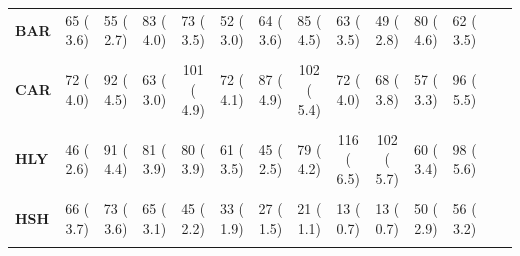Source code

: \documentclass[
]{article}
\begin{document}
\begin{table}[H]
\begin{tabular}[t]{>{\raggedright\arraybackslash}p{5em}ccccccccccccc}
\textbf{BAR} & 65 (  3.6) & 55 (  2.7) & 83 (  4.0) & 73 (  3.5) & 52 (  3.0) & 64 (  3.6) & 85 (  4.5) & 63 (  3.5) & 49 (  2.8) & 80 (  4.6) & 62 (  3.5) &  & \\
\textbf{\cellcolor{gray!10}{BKH}} & \cellcolor{gray!10}{84 (  4.7)} & \cellcolor{gray!10}{57 (  2.8)} & \cellcolor{gray!10}{63 (  3.0)} & \cellcolor{gray!10}{50 (  2.4)} & \cellcolor{gray!10}{41 (  2.3)} & \cellcolor{gray!10}{36 (  2.0)} & \cellcolor{gray!10}{0 (  0.0)} & \cellcolor{gray!10}{0 (  0.0)} & \cellcolor{gray!10}{0 (  0.0)} & \cellcolor{gray!10}{0 (  0.0)} & \cellcolor{gray!10}{0 (  0.0)} & \cellcolor{gray!10}{} & \cellcolor{gray!10}{}\\
\textbf{CAR} & 72 (  4.0) & 92 (  4.5) & 63 (  3.0) & 101 (  4.9) & 72 (  4.1) & 87 (  4.9) & 102 (  5.4) & 72 (  4.0) & 68 (  3.8) & 57 (  3.3) & 96 (  5.5) &  & \\
\textbf{\cellcolor{gray!10}{HAS}} & \cellcolor{gray!10}{57 (  3.2)} & \cellcolor{gray!10}{46 (  2.2)} & \cellcolor{gray!10}{53 (  2.5)} & \cellcolor{gray!10}{46 (  2.2)} & \cellcolor{gray!10}{45 (  2.6)} & \cellcolor{gray!10}{28 (  1.6)} & \cellcolor{gray!10}{23 (  1.2)} & \cellcolor{gray!10}{29 (  1.6)} & \cellcolor{gray!10}{47 (  2.6)} & \cellcolor{gray!10}{44 (  2.5)} & \cellcolor{gray!10}{38 (  2.2)} & \cellcolor{gray!10}{} & \cellcolor{gray!10}{}\\
\textbf{HLY} & 46 (  2.6) & 91 (  4.4) & 81 (  3.9) & 80 (  3.9) & 61 (  3.5) & 45 (  2.5) & 79 (  4.2) & 116 (  6.5) & 102 (  5.7) & 60 (  3.4) & 98 (  5.6) &  & \\
\textbf{\cellcolor{gray!10}{HSE}} & \cellcolor{gray!10}{85 (  4.7)} & \cellcolor{gray!10}{42 (  2.1)} & \cellcolor{gray!10}{66 (  3.2)} & \cellcolor{gray!10}{80 (  3.9)} & \cellcolor{gray!10}{70 (  4.0)} & \cellcolor{gray!10}{65 (  3.7)} & \cellcolor{gray!10}{54 (  2.9)} & \cellcolor{gray!10}{85 (  4.7)} & \cellcolor{gray!10}{51 (  2.9)} & \cellcolor{gray!10}{62 (  3.5)} & \cellcolor{gray!10}{75 (  4.3)} & \cellcolor{gray!10}{} & \cellcolor{gray!10}{}\\
\textbf{HSH} & 66 (  3.7) & 73 (  3.6) & 65 (  3.1) & 45 (  2.2) & 33 (  1.9) & 27 (  1.5) & 21 (  1.1) & 13 (  0.7) & 13 (  0.7) & 50 (  2.9) & 56 (  3.2) &  & \\
\textbf{\cellcolor{gray!10}{ICH}} & \cellcolor{gray!10}{105 (  5.9)} & \cellcolor{gray!10}{117 (  5.7)} & \cellcolor{gray!10}{127 (  6.1)} & \cellcolor{gray!10}{139 (  6.7)} & \cellcolor{gray!10}{114 (  6.5)} & \cellcolor{gray!10}{110 (  6.2)} & \cellcolor{gray!10}{110 (  5.8)} & \cellcolor{gray!10}{104 (  5.8)} & \cellcolor{gray!10}{69 (  3.9)} & \cellcolor{gray!10}{52 (  3.0)} & \cellcolor{gray!10}{33 (  1.9)} & \cellcolor{gray!10}{} & \cellcolor{gray!10}{}\\

\end{tabular}
\end{table}
\end{document}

> _Task goal_:
Locate the word "begin" in the records above, and return each line that has it.

> _Written answer_:
\begin{document}
\begin{table}[H]
\begin{tabular}[t]{>{\raggedright\arraybackslash}p{5em}ccccccccccccc}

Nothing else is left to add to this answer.